The historic diary features the young Kennedy’s thoughts on Adolf Hitler, Winston Churchill and WWII.
The diary spent decades under the ownership of Deidre Henderson, Kennedy’s research assistant during his years in the Senate.
It previously sold at RR Auction in Boston in 2017, when it smashed its estimate of $200,000 to sell for $718,750.
The diary, which features handwritten and typed entries, was the only diary Kennedy kept throughout his life.
Following his discharge from the Navy, the 28-year-old Kennedy spent several months working as a reporter in Europe, where he witnessed first-hand the devastating aftermath of WWII.
During this period he recorded observations on everything from post-war Europe and the birth of the United Nations, to his own wartime service and political aspirations.
According to the renowned TIME Magazine columnist Hugh Sidey, the diary “reveals a man who, not yet thirty, understood not only that a new world drama was taking shape, but that he was destined to play a great role in it.”
Kennedy’s diary is an important record of the period, and his observations regarding political turmoil across Europe are written with the clear head of a historian.
“You can easily understand how that within a few years Hitler will emerge from the hatred that surrounds him now as one of the most significant figures who ever lived,” writes Kennedy, following a visit to the Fuhrer’s burned-out bunker in Berlin.

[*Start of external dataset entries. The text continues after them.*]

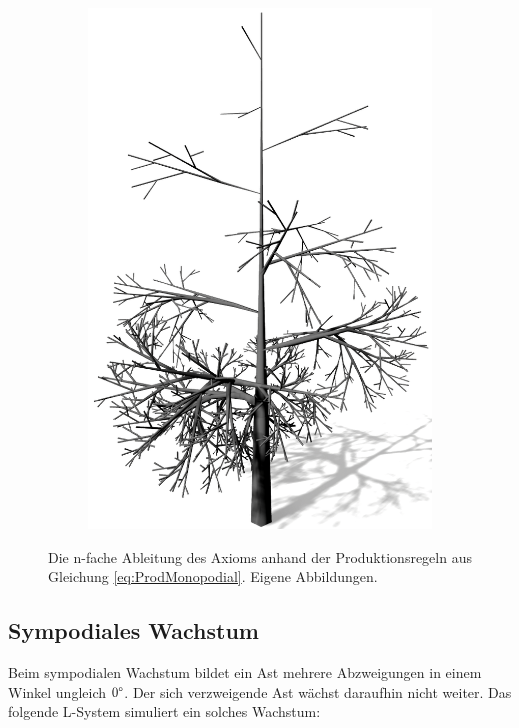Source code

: \begin{figure} [hbtp]
\begin{subfigure}[t]{.45\textwidth}
		\caption{}
		\label{subfig:LS_Monopodial_3}
	\end{subfigure}
	\begin{subfigure}[t]{.45\textwidth}
		\centering
		\includegraphics[width=\linewidth]{images/LS_Monopodial_4.png}
		\caption{}
		\label{subfig:LS_Monopodial_4}
	\end{subfigure}
	\caption{Die n-fache Ableitung des Axioms anhand der Produktionsregeln aus Gleichung \ref{eq:ProdMonopodial}. Eigene Abbildungen.}
	\label{fig:LS_Monopodial}
\end{figure}

\subsection{Sympodiales Wachstum}
Beim sympodialen Wachstum bildet ein Ast mehrere Abzweigungen in einem Winkel ungleich $0\degree$. Der sich verzweigende Ast wächst daraufhin nicht weiter. \cite[S.21]{Forstbonatik:17} \cite[S.58]{ABOP:04} Das folgende L-System simuliert ein solches Wachstum:

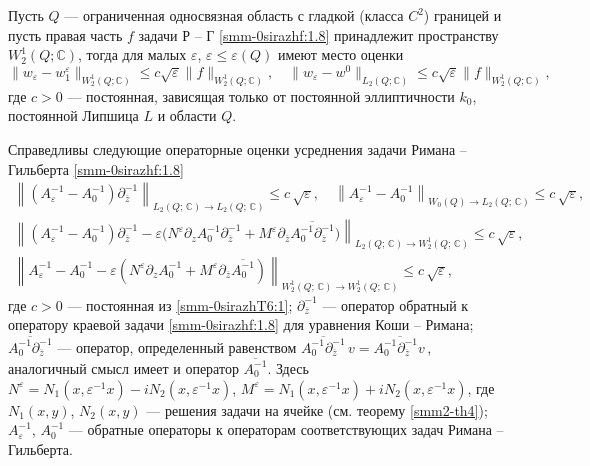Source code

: \begin{theorem}
{ Пусть $Q$ --- ограниченная односвязная область с гладкой (класса $C^2$) границей и пусть правая часть $f$ задачи Р -- Г \eqref{smm-0sirazhf:1.8} принадлежит пространству $W_2^1(Q;\mathbb{C})$, тогда для малых $\varepsilon$, $\varepsilon\leqslant \varepsilon(Q)$ имеют место оценки
	\begin{equation}\label{smm-0sirazhT6:1}
		\|w_\varepsilon-w_1^\varepsilon\|_{W_2^1 (Q; \mathbb{C})}\leqslant c\sqrt{\varepsilon}\|f
		\|_{W^1_2 (Q; \mathbb{C})}, \quad \|w_\varepsilon-w^0\|_{L_2 (Q; \mathbb{C})}\leqslant c\sqrt{\varepsilon}\|f
		\|_{W_2^1 (Q; \mathbb{C})},
	\end{equation}
	где $c>0$ --- постоянная, зависящая только от постоянной эллиптичности $k_0$,  постоянной Липшица $L$ и области $Q$.}
\end{theorem}




\begin{theorem}
{ Справедливы следующие операторные оценки усреднения задачи Римана -- Гильберта \eqref{smm-0sirazhf:1.8}
	\begin{gather}\label{smm-0sirazhOpop1}
		\left\|\left(A_\varepsilon^{-1}-A_0^{-1}\right)\partial_{\overline z}^{-1}\right\|_{L_2(Q;\,\mathbb{C})\to L_2(Q;\,\mathbb{C})}
		\leq c\,\sqrt\varepsilon,\quad
		\left\|A_\varepsilon^{-1}-A_0^{-1}\right\|_{W_0(Q)\to L_2(Q;\,\mathbb{C})}
		\leq c\,\sqrt\varepsilon,\\
		\label{smm-0sirazhOpop2}
		\left\|\left(A_\varepsilon^{-1}-A_0^{-1}\right)\partial_{\overline z}^{-1}-\varepsilon\Big(N^\varepsilon
		\partial_zA_0^{-1}
		\partial_{\overline z}^{-1}\right.
		+\left.M^\varepsilon\partial_{\overline z}\overline{A_0^{-1}\partial_{\overline z}^{-1}}\Big)
		\right\|_{L_2(Q;\,\mathbb{C})\to W^1_2(Q;\,\mathbb{C})}
		\leq c\,\sqrt\varepsilon,\\
		\label{smm-0sirazhOpop3}
		\left\|A_\varepsilon^{-1}-A_0^{-1}-\varepsilon\left(N^\varepsilon\partial_zA_0^{-1}
		+M^\varepsilon\partial_{\overline z}\overline{A_0^{-1}}\right)
		\right\|_{W^1_2(Q;\,\mathbb{C})\to W^1_2(Q;\,\mathbb{C})}
		\leq c\,\sqrt\varepsilon,
	\end{gather}
	где $c>0$ --- постоянная из \eqref{smm-0sirazhT6:1}; $\partial_{\overline z}^{-1}$ --- оператор обратный к
	оператору краевой задачи
	\eqref{smm-0sirazhf:1.8} для уравнения Коши -- Римана;
	$\overline{A_0^{-1}\partial_{\overline z}^{-1}}$ --- оператор,
	определенный равенством $\overline{A_0^{-1}\partial_{\overline z}^{-1}}{\,v}=\overline{A_0^{-1}\partial_{\overline z}^{-1}{v\,}}$,
	аналогичный смысл имеет и оператор $\overline{A_0^{-1}}$. Здесь
	$N^\varepsilon=N_1(x,\varepsilon^{-1}x)-iN_2(x,\varepsilon^{-1}x)$, $M^\varepsilon=N_1(x,\varepsilon^{-1}x)+iN_2(x,\varepsilon^{-1}x)$,  где $N_1(x,y)$, $N_2(x,y)$ --- решения задачи
	на ячейке (см. теорему \ref{smm2-th4}); $A_\varepsilon^{-1}$, $A_0^{-1}$
	--- обратные операторы к операторам соответствующих  задач Римана -- Гильберта}.
\end{theorem}

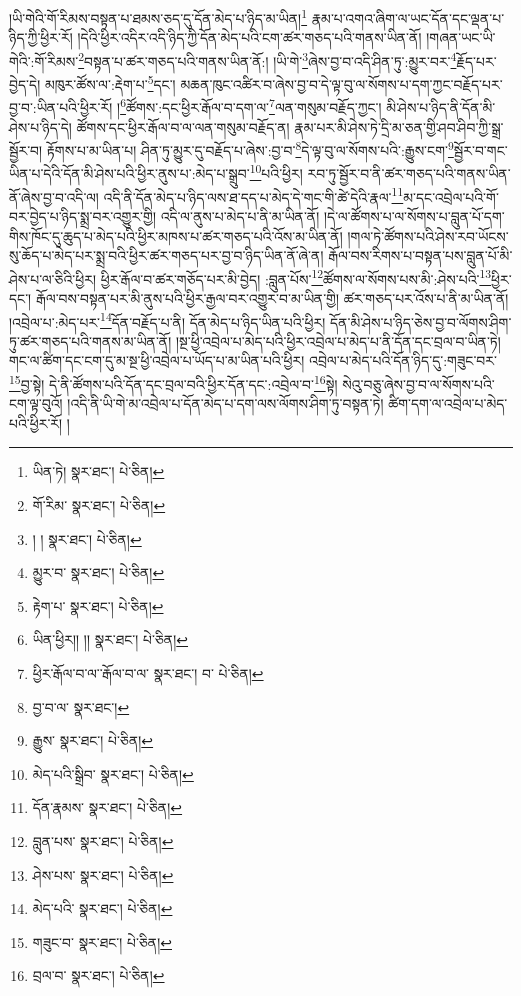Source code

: །ཡི་གེའི་གོ་རིམས་བསྟན་པ་ཐམས་ཅད་དུ་དོན་མེད་པ་ཉིད་མ་ཡིན།\footnote{ཡིན་ཏེ།  སྣར་ཐང་།  པེ་ཅིན། } རྣམ་པ་འགའ་ཞིག་ལ་ཡང་དོན་དང་ལྡན་པ་ཉིད་ཀྱི་ཕྱིར་རོ། །དེའི་ཕྱིར་འདིར་འདི་ཉིད་ཀྱི་དོན་མེད་པའི་ངག་ཚར་གཅད་པའི་གནས་ཡིན་ནོ། །གཞན་ཡང་ཡི་གེའི་:གོ་རིམས་\footnote{གོ་རིམ་  སྣར་ཐང་།  པེ་ཅིན། }བསྟན་པ་ཚར་གཅད་པའི་གནས་ཡིན་ནོ:། །ཡི་གེ་\footnote{། །  སྣར་ཐང་།  པེ་ཅིན། }ཞེས་བྱ་བ་འདི་ཤིན་ཏུ་:མྱུར་བར་\footnote{མྱུར་བ་  སྣར་ཐང་།  པེ་ཅིན། }རྗོད་པར་བྱེད་དེ། མཁུར་ཚོས་ལ་:རྡེག་པ་\footnote{རྟེག་པ་  སྣར་ཐང་།  པེ་ཅིན། }དང་། མཆན་ཁུང་འཚིར་བ་ཞེས་བྱ་བ་དེ་ལྟ་བུ་ལ་སོགས་པ་དག་ཀྱང་བརྗོད་པར་བྱ་བ་:ཡིན་པའི་ཕྱིར་རོ། །\footnote{ཡིན་ཕྱིར།། །།  སྣར་ཐང་།  པེ་ཅིན། }ཚོགས་:དང་ཕྱིར་རྒོལ་བ་དག་ལ་\footnote{ཕྱིར་རྒོལ་བ་ལ་་རྒོལ་བ་ལ་  སྣར་ཐང་། བ་  པེ་ཅིན། }ལན་གསུམ་བརྗོད་ཀྱང་། མི་ཤེས་པ་ཉིད་ནི་དོན་མི་ཤེས་པ་ཉིད་དེ། ཚོགས་དང་ཕྱིར་རྒོལ་བ་ལ་ལན་གསུམ་བརྗོད་ན། རྣམ་པར་མི་ཤེས་ཏེ་དྲི་མ་ཅན་གྱི་ཤབ་ཤིབ་ཀྱི་སྒྲ་སྦྱོར་བ། རྟོགས་པ་མ་ཡིན་པ། ཤིན་ཏུ་མྱུར་དུ་བརྗོད་པ་ཞེས་:བྱ་བ་\footnote{བྱ་བ་ལ་  སྣར་ཐང་། }དེ་ལྟ་བུ་ལ་སོགས་པའི་:རྒྱུས་ངག་\footnote{རྒྱུས་  སྣར་ཐང་།  པེ་ཅིན། }སྦྱོར་བ་གང་ཡིན་པ་དེའི་དོན་མི་ཤེས་པའི་ཕྱིར་ནུས་པ་:མེད་པ་སྒྲུབ་\footnote{མེད་པའི་སྒྲིབ་  སྣར་ཐང་།  པེ་ཅིན། }པའི་ཕྱིར། རབ་ཏུ་སྦྱོར་བ་ནི་ཚར་གཅད་པའི་གནས་ཡིན་ནོ་ཞེས་བྱ་བ་འདི་ལ། འདི་ནི་དོན་མེད་པ་ཉིད་ལས་ཐ་དད་པ་མེད་དེ་གང་གི་ཚེ་དེའི་རྣལ་\footnote{དོན་རྣམས་  སྣར་ཐང་།  པེ་ཅིན། }མ་དང་འབྲེལ་པའི་གོ་བར་བྱེད་པ་ཉིད་སྨྲ་བར་འགྱུར་གྱི། འདི་ལ་ནུས་པ་མེད་པ་ནི་མ་ཡིན་ནོ། །དེ་ལ་ཚོགས་པ་ལ་སོགས་པ་བླུན་པོ་དག་གིས་ཁོང་དུ་ཆུད་པ་མེད་པའི་ཕྱིར་མཁས་པ་ཚར་གཅད་པའི་འོས་མ་ཡིན་ནོ། །གལ་ཏེ་ཚོགས་པའི་ཤེས་རབ་ཡོངས་སུ་ཆོད་པ་མེད་པར་སྨྲ་བའི་ཕྱིར་ཚར་གཅད་པར་བྱ་བ་ཉིད་ཡིན་ནོ་ཞེ་ན། རྒོལ་བས་རིགས་པ་བསྟན་པས་བླུན་པོ་མི་ཤེས་པ་ལ་ཅིའི་ཕྱིར། ཕྱིར་རྒོལ་བ་ཚར་གཅོད་པར་མི་བྱེད། :བླུན་པོས་\footnote{བླུན་པས་  སྣར་ཐང་།  པེ་ཅིན། }ཚོགས་ལ་སོགས་པས་མི་:ཤེས་པའི་\footnote{ཤེས་པས་  སྣར་ཐང་།  པེ་ཅིན། }ཕྱིར་དང་། རྒོལ་བས་བསྟན་པར་མི་ནུས་པའི་ཕྱིར་རྒྱལ་བར་འགྱུར་བ་མ་ཡིན་གྱི། ཚར་གཅད་པར་འོས་པ་ནི་མ་ཡིན་ནོ། །འབྲེལ་པ་:མེད་པར་\footnote{མེད་པའི་  སྣར་ཐང་།  པེ་ཅིན། }དོན་བརྗོད་པ་ནི། དོན་མེད་པ་ཉིད་ཡིན་པའི་ཕྱིར། དོན་མི་ཤེས་པ་ཉིད་ཅེས་བྱ་བ་ལོགས་ཤིག་ཏུ་ཚར་གཅད་པའི་གནས་མ་ཡིན་ནོ། །སྔ་ཕྱི་འབྲེལ་པ་མེད་པའི་ཕྱིར་འབྲེལ་པ་མེད་པ་ནི་དོན་དང་བྲལ་བ་ཡིན་ཏེ། གང་ལ་ཚིག་དང་ངག་དུ་མ་སྔ་ཕྱི་འབྲེལ་པ་ཡོད་པ་མ་ཡིན་པའི་ཕྱིར། འབྲེལ་པ་མེད་པའི་དོན་ཉིད་དུ་:གཟུང་བར་\footnote{གཟུང་བ་  སྣར་ཐང་།  པེ་ཅིན། }བྱ་སྟེ། དེ་ནི་ཚོགས་པའི་དོན་དང་བྲལ་བའི་ཕྱིར་དོན་དང་:འབྲེལ་བ་\footnote{བྲལ་བ་  སྣར་ཐང་།  པེ་ཅིན། }སྟེ། སེའུ་བཅུ་ཞེས་བྱ་བ་ལ་སོགས་པའི་ངག་ལྟ་བུའོ། །འདི་ནི་ཡི་གེ་མ་འབྲེལ་པ་དོན་མེད་པ་དག་ལས་ལོགས་ཤིག་ཏུ་བསྟན་ཏེ། ཚིག་དག་ལ་འབྲེལ་པ་མེད་པའི་ཕྱིར་རོ། །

“[He] had boundless ambition for his country which rendered him a menace to the peace of the world, but he had a mystery about him in the way he lived and in the manner of his death that will live and grow after him. He had in him the stuff of which legends are made.”
Kennedy also writes of visiting Berlin in July 1945, just a few weeks after the end of WWII. During the trip he described the devastation he encountered, from the bombed-out buildings to the desperate civilians he encountered:
“On some of the streets the stench – sweet and sickish from dead bodies – is overwhelming. The people all have completely colorless faces – a yellow tinge with pale tan lips. They are all carrying bundles. Where they are going, no one seems to know. I wonder whether they do.”
“When JFK said that Hitler ‘had in him the stuff of which legends are made,’ he was speaking to the mystery surrounding him, not the evil he demonstrated to the world,” says Henderson.
“Nowhere in this diary, or in any of his writings, is there any indication of sympathy for Nazi crimes or cause.”
Kennedy also had the opportunity to follow his political idol Winston Churchill on the campaign trail in Britain after the war, and praises the Prime Minister for his leadership:
“In the dark days and darker nights, when Britain stood alone – and most men, save Englishmen, despaired of England’s life – he mobilized the English language and sent it into battle. The incandescent quality of his words illuminated the courage of his countrymen.”
The diary will be offered as part of RR Auction’s Remarkable Rarities live auction, which takes place on September 25.